▶ Provided records
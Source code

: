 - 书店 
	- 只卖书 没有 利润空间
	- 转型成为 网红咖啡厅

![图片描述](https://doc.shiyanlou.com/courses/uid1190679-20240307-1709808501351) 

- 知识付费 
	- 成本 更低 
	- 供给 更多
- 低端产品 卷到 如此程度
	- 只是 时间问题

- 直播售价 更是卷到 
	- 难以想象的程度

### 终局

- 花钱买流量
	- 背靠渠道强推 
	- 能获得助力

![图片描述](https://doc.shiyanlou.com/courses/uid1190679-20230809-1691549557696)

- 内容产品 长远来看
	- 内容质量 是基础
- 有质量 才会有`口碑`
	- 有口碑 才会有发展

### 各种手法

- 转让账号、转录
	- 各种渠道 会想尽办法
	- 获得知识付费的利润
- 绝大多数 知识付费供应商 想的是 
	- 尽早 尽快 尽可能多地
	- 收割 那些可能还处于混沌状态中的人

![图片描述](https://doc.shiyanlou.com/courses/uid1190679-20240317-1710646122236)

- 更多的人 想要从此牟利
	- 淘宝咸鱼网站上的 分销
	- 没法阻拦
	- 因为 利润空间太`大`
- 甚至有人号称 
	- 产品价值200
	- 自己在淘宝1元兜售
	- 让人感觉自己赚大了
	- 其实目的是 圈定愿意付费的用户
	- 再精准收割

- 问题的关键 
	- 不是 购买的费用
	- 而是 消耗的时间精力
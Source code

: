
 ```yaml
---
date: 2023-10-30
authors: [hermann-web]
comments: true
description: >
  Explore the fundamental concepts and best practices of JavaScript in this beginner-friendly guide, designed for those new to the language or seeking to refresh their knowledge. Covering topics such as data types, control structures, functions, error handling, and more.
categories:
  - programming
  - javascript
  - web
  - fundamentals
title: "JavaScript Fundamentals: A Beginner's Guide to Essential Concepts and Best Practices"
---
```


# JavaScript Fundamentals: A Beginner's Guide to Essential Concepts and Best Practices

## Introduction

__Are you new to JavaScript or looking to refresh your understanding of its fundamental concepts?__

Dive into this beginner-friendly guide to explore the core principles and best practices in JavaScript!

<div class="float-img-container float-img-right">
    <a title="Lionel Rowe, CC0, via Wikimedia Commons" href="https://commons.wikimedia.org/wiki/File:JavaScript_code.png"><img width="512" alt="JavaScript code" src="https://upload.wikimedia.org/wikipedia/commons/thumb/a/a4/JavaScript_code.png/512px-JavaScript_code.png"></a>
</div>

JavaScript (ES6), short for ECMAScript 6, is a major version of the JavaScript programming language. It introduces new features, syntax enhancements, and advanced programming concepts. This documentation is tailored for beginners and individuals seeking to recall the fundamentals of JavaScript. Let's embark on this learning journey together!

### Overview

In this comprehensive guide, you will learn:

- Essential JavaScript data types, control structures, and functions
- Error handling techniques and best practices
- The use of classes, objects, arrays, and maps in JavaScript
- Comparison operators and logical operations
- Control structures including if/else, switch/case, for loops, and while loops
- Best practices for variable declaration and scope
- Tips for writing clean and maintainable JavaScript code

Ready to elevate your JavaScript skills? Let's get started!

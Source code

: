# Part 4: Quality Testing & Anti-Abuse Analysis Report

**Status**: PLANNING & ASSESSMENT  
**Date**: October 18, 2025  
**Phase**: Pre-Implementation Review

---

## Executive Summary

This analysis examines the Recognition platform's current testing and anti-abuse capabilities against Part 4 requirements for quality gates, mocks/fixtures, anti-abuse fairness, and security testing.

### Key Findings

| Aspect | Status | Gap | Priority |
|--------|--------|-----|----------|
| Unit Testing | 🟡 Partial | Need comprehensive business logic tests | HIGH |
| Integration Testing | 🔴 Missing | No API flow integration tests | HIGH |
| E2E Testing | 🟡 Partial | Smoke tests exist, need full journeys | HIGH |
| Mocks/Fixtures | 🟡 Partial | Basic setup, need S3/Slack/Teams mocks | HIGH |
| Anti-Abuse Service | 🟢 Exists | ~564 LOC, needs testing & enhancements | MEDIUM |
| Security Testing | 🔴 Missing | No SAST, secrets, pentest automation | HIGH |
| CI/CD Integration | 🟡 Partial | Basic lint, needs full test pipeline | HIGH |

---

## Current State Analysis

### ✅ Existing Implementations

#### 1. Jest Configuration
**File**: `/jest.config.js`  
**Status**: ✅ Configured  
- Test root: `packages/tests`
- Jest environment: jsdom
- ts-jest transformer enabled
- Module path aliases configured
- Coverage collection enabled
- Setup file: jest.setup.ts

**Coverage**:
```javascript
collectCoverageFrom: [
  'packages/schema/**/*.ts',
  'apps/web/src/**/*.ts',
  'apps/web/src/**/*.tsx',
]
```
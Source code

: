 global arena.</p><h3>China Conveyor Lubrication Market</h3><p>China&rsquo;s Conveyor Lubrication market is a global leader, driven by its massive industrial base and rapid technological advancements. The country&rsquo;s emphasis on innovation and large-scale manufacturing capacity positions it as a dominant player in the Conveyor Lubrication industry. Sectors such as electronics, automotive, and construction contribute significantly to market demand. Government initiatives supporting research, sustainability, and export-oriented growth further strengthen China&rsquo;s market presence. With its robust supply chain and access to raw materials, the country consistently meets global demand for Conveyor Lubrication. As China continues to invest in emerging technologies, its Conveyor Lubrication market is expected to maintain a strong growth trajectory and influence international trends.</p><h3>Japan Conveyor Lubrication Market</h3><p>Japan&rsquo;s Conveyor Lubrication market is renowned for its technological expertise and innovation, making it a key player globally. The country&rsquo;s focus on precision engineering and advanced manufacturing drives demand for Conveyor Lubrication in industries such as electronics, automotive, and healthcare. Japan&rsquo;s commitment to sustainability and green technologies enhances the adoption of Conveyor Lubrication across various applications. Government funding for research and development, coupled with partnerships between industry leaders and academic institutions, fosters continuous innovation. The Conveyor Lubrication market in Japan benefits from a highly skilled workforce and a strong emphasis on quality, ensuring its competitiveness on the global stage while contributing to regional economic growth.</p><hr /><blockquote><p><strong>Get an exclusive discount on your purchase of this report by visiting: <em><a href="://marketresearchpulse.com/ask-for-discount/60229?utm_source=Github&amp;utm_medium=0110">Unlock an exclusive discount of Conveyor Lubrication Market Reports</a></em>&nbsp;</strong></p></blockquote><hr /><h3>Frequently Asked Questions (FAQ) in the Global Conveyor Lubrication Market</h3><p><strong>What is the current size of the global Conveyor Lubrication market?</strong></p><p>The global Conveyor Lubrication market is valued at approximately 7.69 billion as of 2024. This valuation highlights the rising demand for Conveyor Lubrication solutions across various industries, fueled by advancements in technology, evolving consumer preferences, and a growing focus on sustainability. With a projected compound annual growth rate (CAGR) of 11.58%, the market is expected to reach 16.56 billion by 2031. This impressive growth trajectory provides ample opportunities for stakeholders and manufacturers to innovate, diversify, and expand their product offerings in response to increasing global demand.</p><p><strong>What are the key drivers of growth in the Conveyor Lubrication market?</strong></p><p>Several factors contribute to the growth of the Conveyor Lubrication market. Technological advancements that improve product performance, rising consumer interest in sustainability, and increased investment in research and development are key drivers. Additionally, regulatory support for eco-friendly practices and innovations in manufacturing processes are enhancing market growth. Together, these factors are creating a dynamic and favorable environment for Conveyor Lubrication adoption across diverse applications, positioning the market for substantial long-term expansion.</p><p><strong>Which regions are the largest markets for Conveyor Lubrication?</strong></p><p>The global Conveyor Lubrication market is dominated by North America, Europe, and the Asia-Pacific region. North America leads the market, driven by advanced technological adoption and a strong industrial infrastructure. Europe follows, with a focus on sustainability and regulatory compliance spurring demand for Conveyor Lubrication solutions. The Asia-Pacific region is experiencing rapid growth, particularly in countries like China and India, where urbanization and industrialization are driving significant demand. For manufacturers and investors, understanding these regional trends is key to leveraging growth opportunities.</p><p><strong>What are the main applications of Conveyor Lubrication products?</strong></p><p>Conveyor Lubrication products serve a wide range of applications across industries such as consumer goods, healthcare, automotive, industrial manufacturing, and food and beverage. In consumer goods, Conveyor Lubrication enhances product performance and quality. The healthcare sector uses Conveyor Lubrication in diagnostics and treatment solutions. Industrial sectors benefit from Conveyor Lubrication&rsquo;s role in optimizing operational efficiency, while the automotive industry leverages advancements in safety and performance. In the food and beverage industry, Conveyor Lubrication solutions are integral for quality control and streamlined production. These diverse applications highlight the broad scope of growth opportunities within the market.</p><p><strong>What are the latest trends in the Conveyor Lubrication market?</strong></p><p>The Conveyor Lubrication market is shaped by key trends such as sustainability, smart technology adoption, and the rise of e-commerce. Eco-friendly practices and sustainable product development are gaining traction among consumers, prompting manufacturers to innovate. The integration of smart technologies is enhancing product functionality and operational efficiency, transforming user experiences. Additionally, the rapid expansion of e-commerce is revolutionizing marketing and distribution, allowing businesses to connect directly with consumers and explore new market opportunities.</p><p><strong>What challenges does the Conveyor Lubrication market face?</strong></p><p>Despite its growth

▶ Work to complete
Where a line of the data above includes the string "enabled", pull it out.

▶ Task solution
- ts-jest transformer enabled
- Coverage collection enabled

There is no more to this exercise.